-- Task to carry out --
Copy exactly, please, the line that has "#### rp6502 directory: A" in it along with every line after it to the end of the listing.

-- Input data --

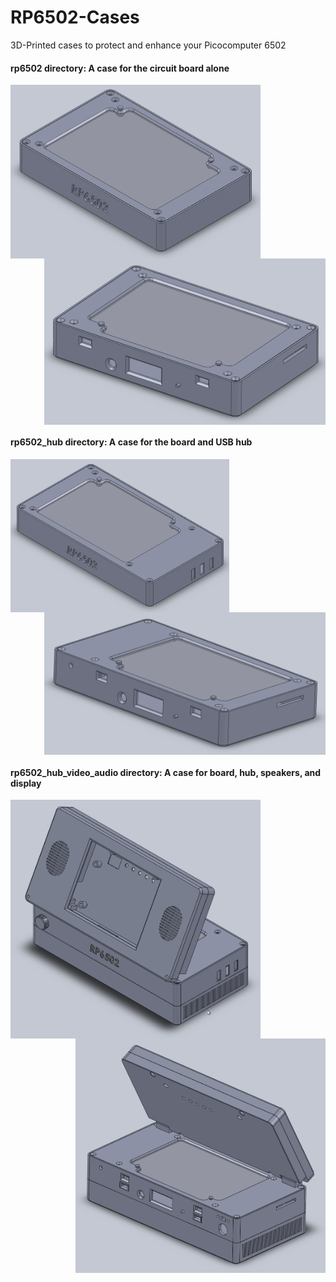 # RP6502-Cases
3D-Printed cases to protect and enhance your Picocomputer 6502

#### rp6502 directory: A case for the circuit board alone

<img src="rp6502/rp6502_front.png" align="left" width="400px"/>

<img src="rp6502/rp6502_back.png" align="right" width="450px"/>

<br clear="right"/>

#### rp6502_hub directory: A case for the board and USB hub

<img src="rp6502_hub/rp6502_hub_front.png" align="left" width="350px"/>

<img src="rp6502_hub/rp6502_hub_back.png" align="right" width="450px"/>

<br clear="right"/>

#### rp6502_hub_video_audio directory: A case for board, hub, speakers, and display

<img src="rp6502_hub_video_audio/rp6502_hub_video_audio_front.png" align="left" width="400px"/>

<img src="rp6502_hub_video_audio/rp6502_hub_video_audio_rear.png" align="right" width="400px"/>

<br clear="right"/>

-- Response to this task --
#### rp6502 directory: A case for the circuit board alone

<img src="rp6502/rp6502_front.png" align="left" width="400px"/>

<img src="rp6502/rp6502_back.png" align="right" width="450px"/>

<br clear="right"/>

#### rp6502_hub directory: A case for the board and USB hub

<img src="rp6502_hub/rp6502_hub_front.png" align="left" width="350px"/>

<img src="rp6502_hub/rp6502_hub_back.png" align="right" width="450px"/>

<br clear="right"/>

#### rp6502_hub_video_audio directory: A case for board, hub, speakers, and display

<img src="rp6502_hub_video_audio/rp6502_hub_video_audio_front.png" align="left" width="400px"/>

<img src="rp6502_hub_video_audio/rp6502_hub_video_audio_rear.png" align="right" width="400px"/>

<br clear="right"/>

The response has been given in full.